* How to complete this task
Could you copy the whole listing below exactly as written?
(Beginning of The data)
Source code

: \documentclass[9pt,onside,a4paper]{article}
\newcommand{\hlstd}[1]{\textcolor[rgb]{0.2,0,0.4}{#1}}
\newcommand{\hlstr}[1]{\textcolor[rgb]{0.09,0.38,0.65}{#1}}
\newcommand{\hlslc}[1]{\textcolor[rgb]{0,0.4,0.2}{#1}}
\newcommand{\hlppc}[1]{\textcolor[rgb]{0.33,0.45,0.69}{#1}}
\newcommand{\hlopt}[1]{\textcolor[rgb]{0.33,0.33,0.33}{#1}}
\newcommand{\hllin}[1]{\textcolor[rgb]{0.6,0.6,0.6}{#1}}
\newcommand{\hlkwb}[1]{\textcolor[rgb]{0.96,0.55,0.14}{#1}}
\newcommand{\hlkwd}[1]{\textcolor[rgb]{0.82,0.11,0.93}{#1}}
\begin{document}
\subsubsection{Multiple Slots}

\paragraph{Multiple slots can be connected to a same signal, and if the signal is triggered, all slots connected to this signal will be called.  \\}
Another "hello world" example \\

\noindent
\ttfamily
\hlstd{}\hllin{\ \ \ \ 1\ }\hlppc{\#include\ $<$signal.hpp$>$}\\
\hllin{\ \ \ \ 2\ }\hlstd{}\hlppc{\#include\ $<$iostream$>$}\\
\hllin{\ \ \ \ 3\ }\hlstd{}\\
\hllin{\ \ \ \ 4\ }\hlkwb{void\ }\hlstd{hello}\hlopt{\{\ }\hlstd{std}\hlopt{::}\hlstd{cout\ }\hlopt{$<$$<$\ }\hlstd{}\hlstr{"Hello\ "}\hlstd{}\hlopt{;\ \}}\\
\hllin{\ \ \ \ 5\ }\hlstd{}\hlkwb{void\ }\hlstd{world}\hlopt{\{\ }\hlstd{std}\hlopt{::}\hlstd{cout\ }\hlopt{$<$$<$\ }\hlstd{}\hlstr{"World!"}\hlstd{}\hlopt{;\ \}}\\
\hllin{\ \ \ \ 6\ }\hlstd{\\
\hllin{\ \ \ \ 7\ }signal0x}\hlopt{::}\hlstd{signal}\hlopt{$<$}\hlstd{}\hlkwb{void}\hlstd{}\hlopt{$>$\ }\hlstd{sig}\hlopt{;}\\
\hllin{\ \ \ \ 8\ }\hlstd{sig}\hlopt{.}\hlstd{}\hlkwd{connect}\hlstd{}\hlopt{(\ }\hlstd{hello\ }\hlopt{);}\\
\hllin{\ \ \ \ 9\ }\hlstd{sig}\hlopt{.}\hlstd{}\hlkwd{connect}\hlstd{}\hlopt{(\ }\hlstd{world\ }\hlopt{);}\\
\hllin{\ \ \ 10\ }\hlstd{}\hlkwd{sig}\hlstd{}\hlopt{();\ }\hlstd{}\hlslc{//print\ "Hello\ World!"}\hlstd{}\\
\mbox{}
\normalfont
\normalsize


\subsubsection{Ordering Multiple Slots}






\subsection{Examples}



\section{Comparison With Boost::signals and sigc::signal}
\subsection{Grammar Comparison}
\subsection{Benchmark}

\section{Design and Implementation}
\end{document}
(End of The data)
* Output
Source code

: \documentclass[9pt,onside,a4paper]{article}
\newcommand{\hlstd}[1]{\textcolor[rgb]{0.2,0,0.4}{#1}}
\newcommand{\hlstr}[1]{\textcolor[rgb]{0.09,0.38,0.65}{#1}}
\newcommand{\hlslc}[1]{\textcolor[rgb]{0,0.4,0.2}{#1}}
\newcommand{\hlppc}[1]{\textcolor[rgb]{0.33,0.45,0.69}{#1}}
\newcommand{\hlopt}[1]{\textcolor[rgb]{0.33,0.33,0.33}{#1}}
\newcommand{\hllin}[1]{\textcolor[rgb]{0.6,0.6,0.6}{#1}}
\newcommand{\hlkwb}[1]{\textcolor[rgb]{0.96,0.55,0.14}{#1}}
\newcommand{\hlkwd}[1]{\textcolor[rgb]{0.82,0.11,0.93}{#1}}
\begin{document}
\subsubsection{Multiple Slots}

\paragraph{Multiple slots can be connected to a same signal, and if the signal is triggered, all slots connected to this signal will be called.  \\}
Another "hello world" example \\

\noindent
\ttfamily
\hlstd{}\hllin{\ \ \ \ 1\ }\hlppc{\#include\ $<$signal.hpp$>$}\\
\hllin{\ \ \ \ 2\ }\hlstd{}\hlppc{\#include\ $<$iostream$>$}\\
\hllin{\ \ \ \ 3\ }\hlstd{}\\
\hllin{\ \ \ \ 4\ }\hlkwb{void\ }\hlstd{hello}\hlopt{\{\ }\hlstd{std}\hlopt{::}\hlstd{cout\ }\hlopt{$<$$<$\ }\hlstd{}\hlstr{"Hello\ "}\hlstd{}\hlopt{;\ \}}\\
\hllin{\ \ \ \ 5\ }\hlstd{}\hlkwb{void\ }\hlstd{world}\hlopt{\{\ }\hlstd{std}\hlopt{::}\hlstd{cout\ }\hlopt{$<$$<$\ }\hlstd{}\hlstr{"World!"}\hlstd{}\hlopt{;\ \}}\\
\hllin{\ \ \ \ 6\ }\hlstd{\\
\hllin{\ \ \ \ 7\ }signal0x}\hlopt{::}\hlstd{signal}\hlopt{$<$}\hlstd{}\hlkwb{void}\hlstd{}\hlopt{$>$\ }\hlstd{sig}\hlopt{;}\\
\hllin{\ \ \ \ 8\ }\hlstd{sig}\hlopt{.}\hlstd{}\hlkwd{connect}\hlstd{}\hlopt{(\ }\hlstd{hello\ }\hlopt{);}\\
\hllin{\ \ \ \ 9\ }\hlstd{sig}\hlopt{.}\hlstd{}\hlkwd{connect}\hlstd{}\hlopt{(\ }\hlstd{world\ }\hlopt{);}\\
\hllin{\ \ \ 10\ }\hlstd{}\hlkwd{sig}\hlstd{}\hlopt{();\ }\hlstd{}\hlslc{//print\ "Hello\ World!"}\hlstd{}\\
\mbox{}
\normalfont
\normalsize


\subsubsection{Ordering Multiple Slots}






\subsection{Examples}



\section{Comparison With Boost::signals and sigc::signal}
\subsection{Grammar Comparison}
\subsection{Benchmark}

\section{Design and Implementation}
\end{document}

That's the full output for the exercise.